Ilona Marita Lorenz—a German woman known as the ‘Mata Hari of the Caribbean’—has been part of two assassination attempts and a love story that ended in despair. Born to German parents in Nazi Germany, she was sent to the Bergen Belsen concentration camp along with her mother for her anti-Nazi sentiment. Her life is nothing less than an adventure, full of danger, mystery killings and classified information.
It the spring of 1959, eighteen-year-old Marita was on board with her father on a small cruise ship—MS Berlin. When the ship docked at Havana, Cuba, a cohort of young men sporting a beard boarded, carrying weapons entered the vessel. Amongst them was the Cuban revolutionary Fidel Alejandro Castro Ruz.
The weapons and ammunition carried by the revolutionaries had alarmed members on board the ship. But the young Marita—who did not think about the consequences—went towards Fidel Castro, stopped him and asked why he was getting on board the ship. In response to her question, one of Castro’s men said:
Boss has never seen such a big ship before.
In response, Maria turned to Fidel Castro and told him he could get on board on one condition: he could not bring weapons with him as long as he was on the ship. Impressed by Marita’s bravery and confidence, Castro obliged and said, “Cuba surrenders.” Later, Castro invited her for dinner, and they spoke for hours. Then, Castro asked Marita where he would find her again. Marita took his matchbox and wrote a telephone number on the side.
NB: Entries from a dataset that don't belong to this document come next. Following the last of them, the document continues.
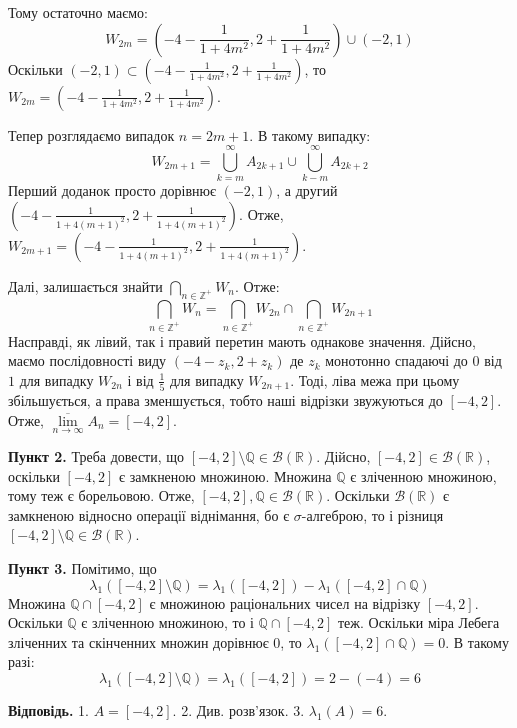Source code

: \documentclass[14pt]{extarticle}
\begin{document}
Тому остаточно маємо:
\[
W_{2m} = \left(-4 - \frac{1}{1+4m^2},2+\frac{1}{1+4m^2}\right) \cup (-2,1)
\]
Оскільки $(-2,1) \subset \left(-4 - \frac{1}{1+4m^2},2+\frac{1}{1+4m^2}\right)$, то $W_{2m}=\left(-4 - \frac{1}{1+4m^2},2+\frac{1}{1+4m^2}\right)$.

Тепер розглядаємо випадок $n=2m+1$. В такому випадку:
\[
W_{2m+1} = \bigcup_{k=m}^{\infty}A_{2k+1} \cup \bigcup_{k-m}^{\infty}A_{2k+2} 
\]
Перший доданок просто дорівнює $(-2,1)$, а другий $\left(-4-\frac{1}{1+4(m+1)^2},2+\frac{1}{1+4(m+1)^2}\right)$. Отже, $W_{2m+1}=\left(-4-\frac{1}{1+4(m+1)^2},2+\frac{1}{1+4(m+1)^2}\right)$.

Далі, залишається знайти $\bigcap_{n \in \mathbb{Z}^+}W_n$. Отже:
\[
\bigcap_{n \in \mathbb{Z}^+}W_n = \bigcap_{n\in\mathbb{Z}^+}W_{2n} \cap \bigcap_{n \in \mathbb{Z}^+}W_{2n+1}
\]
Насправді, як лівий, так і правий перетин мають однакове значення. Дійсно, маємо послідовності виду $(-4-z_k,2+z_k)$ де $z_k$ монотонно спадаючі до $0$ від $1$ для випадку $W_{2n}$ і від $\frac{1}{5}$ для випадку $W_{2n+1}$. Тоді, ліва межа при цьому збільшується, а права зменшується, тобто наші відрізки звужуються до $[-4,2]$. Отже, $\underset{n \to \infty}{\overline{\lim}} A_n= [-4,2]$.

\textbf{Пункт 2.} Треба довести, що $[-4,2] \setminus \mathbb{Q} \in \mathcal{B}(\mathbb{R})$. Дійсно, $[-4,2] \in \mathcal{B}(\mathbb{R})$, оскільки $[-4,2]$ є замкненою множиною. Множина $\mathbb{Q}$ є зліченною множиною, тому теж є борельовою. Отже, $[-4,2],\mathbb{Q} \in \mathcal{B}(\mathbb{R})$. Оскільки $\mathcal{B}(\mathbb{R})$ є замкненою відносно операції віднімання, бо є $\sigma$-алгеброю, то і різниця $[-4,2]\setminus \mathbb{Q} \in \mathcal{B}(\mathbb{R})$.

\textbf{Пункт 3.} Помітимо, що
\[
\lambda_1([-4,2] \setminus \mathbb{Q}) = \lambda_1([-4,2]) - \lambda_1([-4,2] \cap \mathbb{Q})
\]
Множина $\mathbb{Q} \cap [-4,2]$ є множиною раціональних чисел на відрізку $[-4,2]$. Оскільки $\mathbb{Q}$ є зліченною множиною, то і $\mathbb{Q} \cap [-4,2]$ теж. Оскільки міра Лебега зліченних та скінченних множин дорівнює $0$, то $\lambda_1([-4,2] \cap \mathbb{Q})=0$. В такому разі:
\[
\lambda_1([-4,2] \setminus \mathbb{Q}) = \lambda_1([-4,2]) = 2 - (-4) = 6
\]

\textbf{Відповідь.} 1. $A=[-4, 2]$. 2. Див. розв'язок. 3. $\lambda_1(A)=6$.
\end{document}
After dinner, the ship was headed for the United States of America. Marita disembarked in Manhattan, where she was supposed to live with her brother Joachim, a student at the University of Columbia. Although Marita had shared Joachim’s telephone number with Castro, she did not expect him to call her. A few days later, Marita’s brother, Joachim, received a call. On the line was a rough male voice asking for Marita. It was Fidel Castro.
Castro wanted Marita to fly to Cuba. He had even sent a plane to fly her. Marita decided to go. At the Havana airport, a jeep, which was waiting for her, drove her to Havana Hilton—where Castro was living, the residence where he carried out his operations.
Soon, their love story flourished, and Marita was pregnant with Castro’s child. And, as it seemed, Castro did not separate the private and the personal. So Marita found herself in the middle of important meetings—operations that would be historically important to Cuba.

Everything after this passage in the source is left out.